Ziraat Bank in Ankara – a symbol of national revival

Ankara – Ataturk’s city

After the Great War, the last act of disintegration of the Ottoman Empire took place. Once the world’s greatest power was exposed to the merciless dismemberment of its territory. The complete collapse was prevented by the republican army of Mustafa Kemal Atatürk, which successfully opposed the imperial power, foreign occupiers and Greek rebels. But it is one thing to win a war, and quite another to face the tragic backwardness of the country that Kemal Ataturk inherited from the Ottoman sultans. It was necessary to start from the beginning. The program of fundamental reforms turned people’s lives upside down. Yesterday, the Sultan’s subjects were given surnames, the right to vote, the Latin alphabet and the Swiss Civil Code, while dervish orders, fezzes, hijabs and Sharia laws were forbidden to them.
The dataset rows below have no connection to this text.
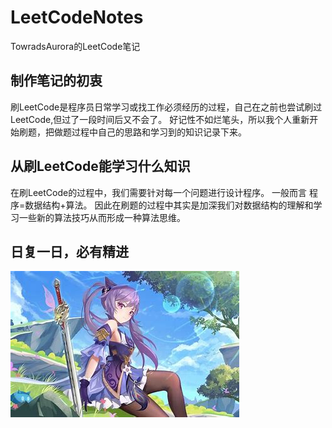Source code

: # LeetCodeNotes
TowradsAurora的LeetCode笔记

## 制作笔记的初衷
刷LeetCode是程序员日常学习或找工作必须经历的过程，自己在之前也尝试刷过LeetCode,但过了一段时间后又不会了。
好记性不如烂笔头，所以我个人重新开始刷题，把做题过程中自己的思路和学习到的知识记录下来。
## 从刷LeetCode能学习什么知识
在刷LeetCode的过程中，我们需要针对每一个问题进行设计程序。
一般而言 程序=数据结构+算法。
因此在刷题的过程中其实是加深我们对数据结构的理解和学习一些新的算法技巧从而形成一种算法思维。
## 日复一日，必有精进
![KeQing.jpg](https://github.com/TowardsAurora/LeetCodeNotes/blob/main/img/KeQing.jpg?raw=true)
Even while the rich cosmopolitan cities in the west of the country were under foreign occupation, Kemal declared Ankara, a remote Anatolian town, the capital of the emerging Republic. The success of fundamental social reforms is most noticeable today on the streets of that city, which has become the showcase of a new, proud Turkey. A remote kasaba became a world metropolis, the number of inhabitants grew from thirty thousand to around five million, winding alleys became wide boulevards, and corner shops grew into endless rows of luxurious office buildings, car dealerships and shopping malls.

The first national architectural movement

At the very beginning of that process, a small group of architects was ready to take advantage of the favorable moment and offer the new government an already formed instant style solution that would successfully fit into the program of national revival. At the time of the formation of the Republic, the process of creating that particular style had already lasted for at least 10-15 years, and political difficulties played an important role in its formation. As first the Christian and then the Muslim nations separated from the Empire, the new Turkish architecture was in constant self-correction and in its final form reflected primarily Turkish, not general Islamic, nor supranational “Ottoman” values. In addition, it had to make a departure from the classical Ottoman architecture, now considered reactionary, and by emulating successful Western countries to emphasize modern trends, but also to avoid humble imitation of the West. Despite all these ideological challenges, a few Turkish architects, passing between Scylla and Charybdis, successfully built Western buildings with oriental decoration, national, but not Islamic in character. Contemporaries spoke of their style as a neoclassical Turkish style or as a national architectural renaissance, but later in academic circles a rough expression was coined that is still used today: The First National Architectural Movement, which indicates that in a later period it will be relevant in Turkey , and the much less successful, so-called Second Architectural National Movement.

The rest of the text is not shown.